I knew I’d love The Three Musketeers. The Count of Monte Cristo by Dumas is one of my favorite all-time books and this is even more mentioned/read/known. So, I was happy when the Classics Club Spin hit #1 and my challenge was then to read The Three Musketeers by the end of January.
Dumas takes the historical events of France, 1625-27, and plays with them to bring us one of the best adventure stories ever. The beautiful Anne of Austria is Queen of France, but she is lukewarm, at best, toward her husband, XIII. Cardinal Richelieu, the true ruler of the country, has made advances towards her, but been rebuffed; he’s eaten up by jealousy and spite, especially since he knows through his network of informers that Anne’s heart in fact belongs to the handsome Lord Buckingham.
These fictionalized historical figures are at the center of the story, it’s their loves, desires, conquests and favors that everyone else’s life revolves around. But we really don’t care about them. The heroes of our story are of course d’Artagnan, and of course the title characters, Athos, Aramis and Porthos. D’Artagnan is our heartthrob, brave, intelligent, driven by love and honor. My choice of the three will always be Athos though- mysterious, clear-headed (most of the time), strategic. They’re not perfect mind you, they kill people more or less for fun, one disguises himself to sleep with a woman for revenge, but we like them. They’re daring and fun and over the top.
I may have a new favorite fictional villain. Milady de Winter is awesome! She’s beautiful, cunning, and willing to use every resource she has. She is a spy for the Cardinal and is sent by him on various missions. She is responsible for several deaths, and is sworn to take vengeance on d’Artagnan, but I can’t really fault her. I think she made some bad decisions early in life, but she is doing what she has to – and doing it quite well. Really, it’s no wonder it took 9 men to face her.
The Three Musketeers is well-written and moves along quickly, without being rushed. We’ve got stolen diamonds, masked balls, purloined letters, and plenty of swordplay, characters who are neither all good nor all bad, romance, adventure, and laugh out loud moments. What more could I ask for?

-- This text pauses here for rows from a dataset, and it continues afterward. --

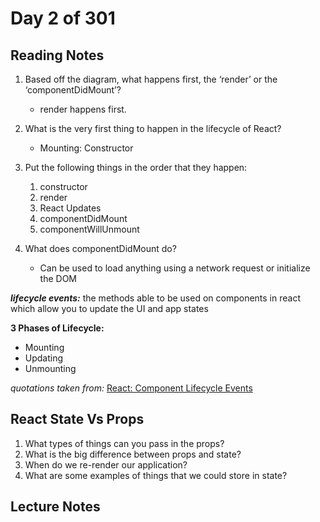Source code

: # Day 2 of 301

## Reading Notes

1. Based off the diagram, what happens first, the ‘render’ or the ‘componentDidMount’?

   - render happens first.

2. What is the very first thing to happen in the lifecycle of React?

   - Mounting: Constructor

3. Put the following things in the order that they happen:

   1. constructor
   2. render
   3. React Updates
   4. componentDidMount
   5. componentWillUnmount

4. What does componentDidMount do?

   - Can be used to load anything using a network request or initialize the DOM

**_lifecycle events:_** the methods able to be used on components in react which allow you to update the UI and app states

**3 Phases of Lifecycle:**

- Mounting
- Updating
- Unmounting

_quotations taken from:_
[React: Component Lifecycle Events](https://medium.com/@joshuablankenshipnola/react-component-lifecycle-events-cb77e670a093)

## React State Vs Props

1. What types of things can you pass in the props?
2. What is the big difference between props and state?
3. When do we re-render our application?
4. What are some examples of things that we could store in state?

## Lecture Notes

Indeed, four men like them, four men devoted to each other from their money to their lives, four men always supporting each other, never retreating, performing singly or together the resolutions they had made in common; four arms threatening the four points of the compass or all turning to a single point, must inevitably, be it surreptitiously, be it openly, be it by mines, by entrenchments, by guile, or by force, open a way to the end they wanted to reach, however well defended or far off it might be.– pg 90
I’m adding Twenty Years Later to my tbr list.
On a side note, I’m also reading Don Quixote. In the first chapter of The Three Musketeers, Dumas describes d’Artagnan. “A young man . . . —let us draw his portrait with a single stroke of the pen: picture to yourself Don Quixote at eighteen, Don Quixote husked, without hauberk and greaves, Don Quixote dressed in a woolen doublet whose blue color has been transformed into an elusive nuance of wine lees and celestial azure. (5)” Give me d’Artagnan over Don Quixote any day! The Musketeers make me smile and laugh, unlike our Spanish “knight-errant”.